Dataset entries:

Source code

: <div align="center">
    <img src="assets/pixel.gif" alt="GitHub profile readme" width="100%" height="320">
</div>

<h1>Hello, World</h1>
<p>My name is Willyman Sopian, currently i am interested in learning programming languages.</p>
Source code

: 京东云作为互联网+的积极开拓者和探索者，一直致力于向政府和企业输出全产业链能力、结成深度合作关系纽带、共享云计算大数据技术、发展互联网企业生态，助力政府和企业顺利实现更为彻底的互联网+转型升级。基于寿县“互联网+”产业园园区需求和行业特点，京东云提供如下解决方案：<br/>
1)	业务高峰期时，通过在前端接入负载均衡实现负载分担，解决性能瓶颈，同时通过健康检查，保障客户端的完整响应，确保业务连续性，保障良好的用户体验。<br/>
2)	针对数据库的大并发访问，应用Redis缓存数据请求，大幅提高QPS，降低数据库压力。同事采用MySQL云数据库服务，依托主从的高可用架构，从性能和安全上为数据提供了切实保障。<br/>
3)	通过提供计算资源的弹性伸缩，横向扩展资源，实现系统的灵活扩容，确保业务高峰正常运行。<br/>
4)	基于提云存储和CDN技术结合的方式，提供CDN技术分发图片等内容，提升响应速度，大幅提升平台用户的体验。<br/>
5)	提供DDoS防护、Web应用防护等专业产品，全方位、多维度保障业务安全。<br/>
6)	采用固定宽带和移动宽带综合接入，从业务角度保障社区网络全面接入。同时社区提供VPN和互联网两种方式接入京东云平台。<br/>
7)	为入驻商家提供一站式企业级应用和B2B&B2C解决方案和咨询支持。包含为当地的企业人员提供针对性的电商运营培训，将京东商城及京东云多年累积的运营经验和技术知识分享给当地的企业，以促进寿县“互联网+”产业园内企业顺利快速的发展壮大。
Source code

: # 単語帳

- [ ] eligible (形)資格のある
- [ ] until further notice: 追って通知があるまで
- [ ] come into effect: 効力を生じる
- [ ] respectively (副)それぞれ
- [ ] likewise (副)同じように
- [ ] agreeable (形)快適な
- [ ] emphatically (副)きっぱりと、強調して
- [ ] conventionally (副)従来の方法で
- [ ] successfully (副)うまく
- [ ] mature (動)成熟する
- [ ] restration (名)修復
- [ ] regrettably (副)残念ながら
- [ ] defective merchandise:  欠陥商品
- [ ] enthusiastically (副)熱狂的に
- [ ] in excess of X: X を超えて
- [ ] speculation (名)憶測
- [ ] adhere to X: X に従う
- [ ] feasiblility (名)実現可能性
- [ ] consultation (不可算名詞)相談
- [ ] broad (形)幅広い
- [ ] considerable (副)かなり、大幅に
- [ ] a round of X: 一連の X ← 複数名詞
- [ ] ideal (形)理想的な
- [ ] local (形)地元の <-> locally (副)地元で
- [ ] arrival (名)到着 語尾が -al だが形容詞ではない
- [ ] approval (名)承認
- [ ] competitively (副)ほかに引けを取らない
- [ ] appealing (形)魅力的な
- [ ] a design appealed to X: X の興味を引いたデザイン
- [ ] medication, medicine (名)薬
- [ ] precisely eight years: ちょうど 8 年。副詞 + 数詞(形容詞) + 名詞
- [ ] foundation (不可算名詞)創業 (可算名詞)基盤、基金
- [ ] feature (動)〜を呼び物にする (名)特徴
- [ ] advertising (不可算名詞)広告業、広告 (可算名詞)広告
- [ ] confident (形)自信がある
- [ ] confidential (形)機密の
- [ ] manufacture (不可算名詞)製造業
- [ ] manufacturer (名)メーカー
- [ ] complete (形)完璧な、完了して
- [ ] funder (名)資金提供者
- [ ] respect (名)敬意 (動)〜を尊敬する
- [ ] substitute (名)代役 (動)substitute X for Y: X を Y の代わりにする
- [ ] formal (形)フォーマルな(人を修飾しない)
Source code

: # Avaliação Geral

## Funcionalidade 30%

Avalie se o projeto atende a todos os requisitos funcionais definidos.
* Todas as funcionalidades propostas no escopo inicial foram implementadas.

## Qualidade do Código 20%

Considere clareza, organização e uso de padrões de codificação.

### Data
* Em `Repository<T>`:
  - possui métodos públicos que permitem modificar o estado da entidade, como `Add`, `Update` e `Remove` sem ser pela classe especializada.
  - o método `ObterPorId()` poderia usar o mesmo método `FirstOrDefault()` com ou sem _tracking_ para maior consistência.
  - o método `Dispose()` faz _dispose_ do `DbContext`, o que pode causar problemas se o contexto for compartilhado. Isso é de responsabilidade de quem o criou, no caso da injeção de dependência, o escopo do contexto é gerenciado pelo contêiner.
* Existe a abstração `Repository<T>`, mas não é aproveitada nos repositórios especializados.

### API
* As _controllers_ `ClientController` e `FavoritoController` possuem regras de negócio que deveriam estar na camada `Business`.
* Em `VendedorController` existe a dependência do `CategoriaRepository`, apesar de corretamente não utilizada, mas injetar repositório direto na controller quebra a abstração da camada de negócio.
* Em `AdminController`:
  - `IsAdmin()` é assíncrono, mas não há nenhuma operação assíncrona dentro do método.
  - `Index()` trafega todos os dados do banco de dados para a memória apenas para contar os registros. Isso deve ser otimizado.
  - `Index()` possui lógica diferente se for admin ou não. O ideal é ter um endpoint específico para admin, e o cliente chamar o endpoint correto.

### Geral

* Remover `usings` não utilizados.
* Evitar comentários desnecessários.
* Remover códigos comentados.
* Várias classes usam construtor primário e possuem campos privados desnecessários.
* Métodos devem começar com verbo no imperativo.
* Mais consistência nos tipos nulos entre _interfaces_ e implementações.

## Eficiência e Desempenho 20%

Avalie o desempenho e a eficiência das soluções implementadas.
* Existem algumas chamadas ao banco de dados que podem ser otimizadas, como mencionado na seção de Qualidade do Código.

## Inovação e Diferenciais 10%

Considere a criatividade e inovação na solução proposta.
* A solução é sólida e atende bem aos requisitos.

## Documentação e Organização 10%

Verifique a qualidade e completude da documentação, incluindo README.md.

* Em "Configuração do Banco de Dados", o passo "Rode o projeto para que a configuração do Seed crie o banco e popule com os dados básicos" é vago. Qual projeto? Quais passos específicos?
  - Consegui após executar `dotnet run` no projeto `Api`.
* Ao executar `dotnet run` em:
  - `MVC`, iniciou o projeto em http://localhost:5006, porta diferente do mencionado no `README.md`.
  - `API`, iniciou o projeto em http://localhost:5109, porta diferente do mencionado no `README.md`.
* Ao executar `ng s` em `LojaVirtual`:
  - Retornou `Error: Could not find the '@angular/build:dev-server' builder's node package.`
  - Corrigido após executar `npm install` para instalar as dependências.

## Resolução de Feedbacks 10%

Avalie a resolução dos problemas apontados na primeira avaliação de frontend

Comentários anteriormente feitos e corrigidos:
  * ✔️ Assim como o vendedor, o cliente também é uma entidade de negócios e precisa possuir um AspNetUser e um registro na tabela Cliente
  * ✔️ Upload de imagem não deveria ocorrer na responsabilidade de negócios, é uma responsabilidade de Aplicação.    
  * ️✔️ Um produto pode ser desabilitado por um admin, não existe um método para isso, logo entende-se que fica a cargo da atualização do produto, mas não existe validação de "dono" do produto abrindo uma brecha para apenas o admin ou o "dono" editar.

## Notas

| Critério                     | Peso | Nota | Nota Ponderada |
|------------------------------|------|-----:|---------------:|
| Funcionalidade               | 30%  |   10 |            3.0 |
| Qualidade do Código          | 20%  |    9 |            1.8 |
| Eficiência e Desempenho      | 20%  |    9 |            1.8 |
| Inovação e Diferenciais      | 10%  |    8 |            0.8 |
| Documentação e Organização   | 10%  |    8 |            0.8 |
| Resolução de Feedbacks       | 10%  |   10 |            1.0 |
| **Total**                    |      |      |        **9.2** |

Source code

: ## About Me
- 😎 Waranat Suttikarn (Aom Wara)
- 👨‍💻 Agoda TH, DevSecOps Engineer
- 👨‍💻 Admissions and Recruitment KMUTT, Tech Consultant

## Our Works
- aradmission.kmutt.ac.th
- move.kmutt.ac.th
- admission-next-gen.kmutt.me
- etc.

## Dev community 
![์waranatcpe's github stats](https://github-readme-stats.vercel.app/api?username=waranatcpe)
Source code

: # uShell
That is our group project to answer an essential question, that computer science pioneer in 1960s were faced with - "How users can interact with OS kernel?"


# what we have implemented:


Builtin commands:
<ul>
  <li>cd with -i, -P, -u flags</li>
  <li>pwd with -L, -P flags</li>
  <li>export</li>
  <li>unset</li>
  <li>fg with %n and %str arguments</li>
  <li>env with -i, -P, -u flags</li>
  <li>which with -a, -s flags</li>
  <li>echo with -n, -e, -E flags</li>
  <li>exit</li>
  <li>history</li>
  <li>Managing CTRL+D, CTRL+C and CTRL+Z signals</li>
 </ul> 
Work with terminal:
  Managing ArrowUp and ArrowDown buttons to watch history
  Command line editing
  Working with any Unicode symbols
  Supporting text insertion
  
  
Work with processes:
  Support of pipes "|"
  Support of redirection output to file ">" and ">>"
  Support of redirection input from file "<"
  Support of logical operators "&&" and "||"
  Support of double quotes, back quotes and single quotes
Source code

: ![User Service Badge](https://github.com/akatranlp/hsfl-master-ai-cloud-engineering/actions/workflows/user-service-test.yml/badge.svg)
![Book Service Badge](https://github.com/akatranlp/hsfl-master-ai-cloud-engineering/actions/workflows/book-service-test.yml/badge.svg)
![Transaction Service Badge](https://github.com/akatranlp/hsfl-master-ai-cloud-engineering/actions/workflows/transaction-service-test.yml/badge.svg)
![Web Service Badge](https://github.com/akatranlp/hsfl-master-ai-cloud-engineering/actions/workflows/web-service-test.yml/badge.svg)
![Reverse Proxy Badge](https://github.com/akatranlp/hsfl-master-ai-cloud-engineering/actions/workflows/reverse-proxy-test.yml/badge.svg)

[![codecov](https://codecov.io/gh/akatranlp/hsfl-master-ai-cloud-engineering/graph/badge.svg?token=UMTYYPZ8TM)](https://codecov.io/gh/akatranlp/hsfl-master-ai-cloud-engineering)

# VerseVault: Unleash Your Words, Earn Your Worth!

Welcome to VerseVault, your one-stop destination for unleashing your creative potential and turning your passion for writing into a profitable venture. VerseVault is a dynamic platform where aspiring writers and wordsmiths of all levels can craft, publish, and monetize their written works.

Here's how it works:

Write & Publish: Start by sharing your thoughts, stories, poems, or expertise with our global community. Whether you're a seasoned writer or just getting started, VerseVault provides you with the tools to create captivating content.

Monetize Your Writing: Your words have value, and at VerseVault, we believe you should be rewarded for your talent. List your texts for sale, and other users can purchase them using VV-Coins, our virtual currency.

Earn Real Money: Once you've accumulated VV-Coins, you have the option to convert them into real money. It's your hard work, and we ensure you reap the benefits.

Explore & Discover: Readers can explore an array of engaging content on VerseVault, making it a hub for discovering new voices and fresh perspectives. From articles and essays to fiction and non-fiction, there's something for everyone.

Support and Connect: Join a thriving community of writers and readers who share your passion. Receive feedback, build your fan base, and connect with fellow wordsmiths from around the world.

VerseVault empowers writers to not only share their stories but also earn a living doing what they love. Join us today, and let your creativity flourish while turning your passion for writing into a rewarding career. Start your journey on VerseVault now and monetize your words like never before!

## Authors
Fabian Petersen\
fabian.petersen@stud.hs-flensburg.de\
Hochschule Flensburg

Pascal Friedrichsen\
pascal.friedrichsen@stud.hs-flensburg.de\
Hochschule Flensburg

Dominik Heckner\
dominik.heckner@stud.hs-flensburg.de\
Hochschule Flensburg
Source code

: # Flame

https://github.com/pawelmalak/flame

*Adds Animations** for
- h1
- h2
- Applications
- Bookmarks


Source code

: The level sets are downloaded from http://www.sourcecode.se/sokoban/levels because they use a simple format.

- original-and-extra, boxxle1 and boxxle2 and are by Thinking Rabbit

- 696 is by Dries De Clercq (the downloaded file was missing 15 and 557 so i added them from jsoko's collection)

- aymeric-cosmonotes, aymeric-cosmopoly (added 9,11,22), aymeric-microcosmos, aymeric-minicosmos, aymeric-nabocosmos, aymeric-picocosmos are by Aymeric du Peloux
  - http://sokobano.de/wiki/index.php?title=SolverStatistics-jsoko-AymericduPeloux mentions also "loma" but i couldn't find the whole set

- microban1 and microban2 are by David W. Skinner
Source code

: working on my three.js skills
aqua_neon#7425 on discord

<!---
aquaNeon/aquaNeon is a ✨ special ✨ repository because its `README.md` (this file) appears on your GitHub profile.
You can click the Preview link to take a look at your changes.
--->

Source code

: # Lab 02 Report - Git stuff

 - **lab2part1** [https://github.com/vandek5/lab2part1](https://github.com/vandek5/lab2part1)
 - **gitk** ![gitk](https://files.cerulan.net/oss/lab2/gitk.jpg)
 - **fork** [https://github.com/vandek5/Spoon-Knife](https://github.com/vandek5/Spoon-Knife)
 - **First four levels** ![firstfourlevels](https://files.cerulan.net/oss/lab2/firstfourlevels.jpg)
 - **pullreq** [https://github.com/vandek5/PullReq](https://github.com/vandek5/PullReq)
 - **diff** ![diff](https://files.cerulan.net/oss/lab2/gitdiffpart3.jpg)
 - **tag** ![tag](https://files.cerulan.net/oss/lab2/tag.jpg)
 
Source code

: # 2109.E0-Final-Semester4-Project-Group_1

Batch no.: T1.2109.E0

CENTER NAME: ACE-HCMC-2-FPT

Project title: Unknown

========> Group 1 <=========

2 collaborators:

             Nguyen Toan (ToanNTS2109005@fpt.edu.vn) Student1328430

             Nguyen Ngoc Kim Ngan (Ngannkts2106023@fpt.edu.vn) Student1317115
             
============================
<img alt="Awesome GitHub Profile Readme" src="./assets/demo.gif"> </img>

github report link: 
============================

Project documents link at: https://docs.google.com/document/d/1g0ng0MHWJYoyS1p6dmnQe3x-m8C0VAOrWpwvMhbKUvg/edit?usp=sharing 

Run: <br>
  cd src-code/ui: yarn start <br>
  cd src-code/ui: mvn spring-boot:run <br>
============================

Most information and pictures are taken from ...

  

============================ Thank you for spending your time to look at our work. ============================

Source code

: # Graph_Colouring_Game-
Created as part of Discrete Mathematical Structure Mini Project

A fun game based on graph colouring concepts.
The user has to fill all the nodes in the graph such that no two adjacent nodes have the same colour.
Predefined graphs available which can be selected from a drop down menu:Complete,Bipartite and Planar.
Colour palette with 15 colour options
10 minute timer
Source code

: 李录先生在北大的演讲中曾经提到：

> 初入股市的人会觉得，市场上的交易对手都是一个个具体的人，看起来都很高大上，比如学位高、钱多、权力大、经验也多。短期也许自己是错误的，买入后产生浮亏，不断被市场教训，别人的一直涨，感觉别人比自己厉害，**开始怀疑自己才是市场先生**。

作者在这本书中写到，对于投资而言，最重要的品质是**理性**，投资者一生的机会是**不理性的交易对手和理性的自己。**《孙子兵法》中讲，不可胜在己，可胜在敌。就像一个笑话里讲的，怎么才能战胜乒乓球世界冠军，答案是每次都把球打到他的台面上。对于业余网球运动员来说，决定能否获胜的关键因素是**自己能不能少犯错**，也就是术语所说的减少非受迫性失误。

• _PROBLEM TO SOLVE_
Every line above from the line with "Working with any Unicode symbols" to the line with "# VerseVault: Unleash" is wanted, ends included; write them out exactly and add no other line.

• _FINAL ANSWER_
  Working with any Unicode symbols
  Supporting text insertion
  
  
Work with processes:
  Support of pipes "|"
  Support of redirection output to file ">" and ">>"
  Support of redirection input from file "<"
  Support of logical operators "&&" and "||"
  Support of double quotes, back quotes and single quotes
Source code

: ![User Service Badge](https://github.com/akatranlp/hsfl-master-ai-cloud-engineering/actions/workflows/user-service-test.yml/badge.svg)
![Book Service Badge](https://github.com/akatranlp/hsfl-master-ai-cloud-engineering/actions/workflows/book-service-test.yml/badge.svg)
![Transaction Service Badge](https://github.com/akatranlp/hsfl-master-ai-cloud-engineering/actions/workflows/transaction-service-test.yml/badge.svg)
![Web Service Badge](https://github.com/akatranlp/hsfl-master-ai-cloud-engineering/actions/workflows/web-service-test.yml/badge.svg)
![Reverse Proxy Badge](https://github.com/akatranlp/hsfl-master-ai-cloud-engineering/actions/workflows/reverse-proxy-test.yml/badge.svg)

[![codecov](https://codecov.io/gh/akatranlp/hsfl-master-ai-cloud-engineering/graph/badge.svg?token=UMTYYPZ8TM)](https://codecov.io/gh/akatranlp/hsfl-master-ai-cloud-engineering)

# VerseVault: Unleash Your Words, Earn Your Worth!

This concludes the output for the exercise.